An error of law appearing on the face of the award is one that is recognizable from the language of the award. See, e.g., Kennewick Educ. Ass'n v. Kennewick Sch. Dist. 17, 35 Wn. App. 280, 666 P.2d 928 (1983) (arbitrator identified portion of award as punitive damages). No such error appears on the face of this award.
The award was contained in two sentences of the arbitrator's 3-page letter, viz.:
. . . I find that the plaintiff is entitled to judgment against the defendants in the sum of $24,789.92, by way of reimbursement.
. . . I am finding that the balance due the plaintiff for management fees is offset by shortfall in rentals.
McGuire properly concedes that these statements cover all three issues submitted to the arbitrator: (1) whether Westmark was entitled to reimbursement for expenses advanced; (2) whether Westmark was entitled to payment for commissions; and (3) whether McGuire was entitled to damages because of rental shortfalls. The statements were substantively sufficient on their face to settle the dispute on the merits, disposed of all the issues, and were clear enough to indicate the relief to which each party was entitled. See Lent's, Inc., 29 Wn. App. at 266. McGuire has not shown that the arbitrator either exceeded or, by failing to make a complete and final decision, imperfectly exercised his powers. RCW 7.04.160(4). The arbitrator was empowered to decide the issues submitted; he decided nothing more. He made a full and final decision. The statute equates imperfection with incompletion. There was no imperfection. Judicial scrutiny stops here.

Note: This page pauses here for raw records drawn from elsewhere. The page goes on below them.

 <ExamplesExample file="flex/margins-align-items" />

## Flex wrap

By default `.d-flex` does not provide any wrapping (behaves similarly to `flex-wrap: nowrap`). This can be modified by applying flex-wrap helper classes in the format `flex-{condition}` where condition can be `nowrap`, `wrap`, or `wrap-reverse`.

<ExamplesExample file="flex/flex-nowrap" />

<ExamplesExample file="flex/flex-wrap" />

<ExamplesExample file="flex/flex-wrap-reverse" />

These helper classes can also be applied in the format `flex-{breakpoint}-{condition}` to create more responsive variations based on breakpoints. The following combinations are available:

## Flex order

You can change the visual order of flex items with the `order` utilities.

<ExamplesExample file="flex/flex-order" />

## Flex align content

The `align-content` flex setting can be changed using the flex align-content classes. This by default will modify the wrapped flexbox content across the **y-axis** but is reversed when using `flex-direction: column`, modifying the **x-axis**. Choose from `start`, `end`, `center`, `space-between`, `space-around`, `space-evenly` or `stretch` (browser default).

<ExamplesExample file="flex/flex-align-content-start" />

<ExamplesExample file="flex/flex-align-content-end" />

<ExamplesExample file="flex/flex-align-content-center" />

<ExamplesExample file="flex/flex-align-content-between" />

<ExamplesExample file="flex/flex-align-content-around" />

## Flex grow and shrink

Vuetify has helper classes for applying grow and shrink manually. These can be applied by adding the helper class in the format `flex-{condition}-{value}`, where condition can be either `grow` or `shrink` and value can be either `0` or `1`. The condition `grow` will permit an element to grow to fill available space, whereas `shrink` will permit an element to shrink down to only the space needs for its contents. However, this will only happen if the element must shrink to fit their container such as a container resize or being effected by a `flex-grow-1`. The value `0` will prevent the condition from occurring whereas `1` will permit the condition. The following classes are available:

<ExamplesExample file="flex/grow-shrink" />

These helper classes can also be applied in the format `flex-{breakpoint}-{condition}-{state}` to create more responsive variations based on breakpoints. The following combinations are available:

 We do agree with McGuire, however, that the trial court erred in adding prejudgment interest to the award. Inasmuch as the court was foreclosed from going behind the face of award, it has no basis for determining whether the amount awarded met the test for prejudgment interest; this was part of the merits of the controversy, forbidden territory for a court. Cf. School Dist. 5, Snohomish Cy. v. Sage, 13 Wn. 352, 43 P. 341 (1896). See RCW 7.04.170. The interest added by the court must be deleted.
Affirmed, as modified.
ALEXANDER, C.J., and REED, J., concur.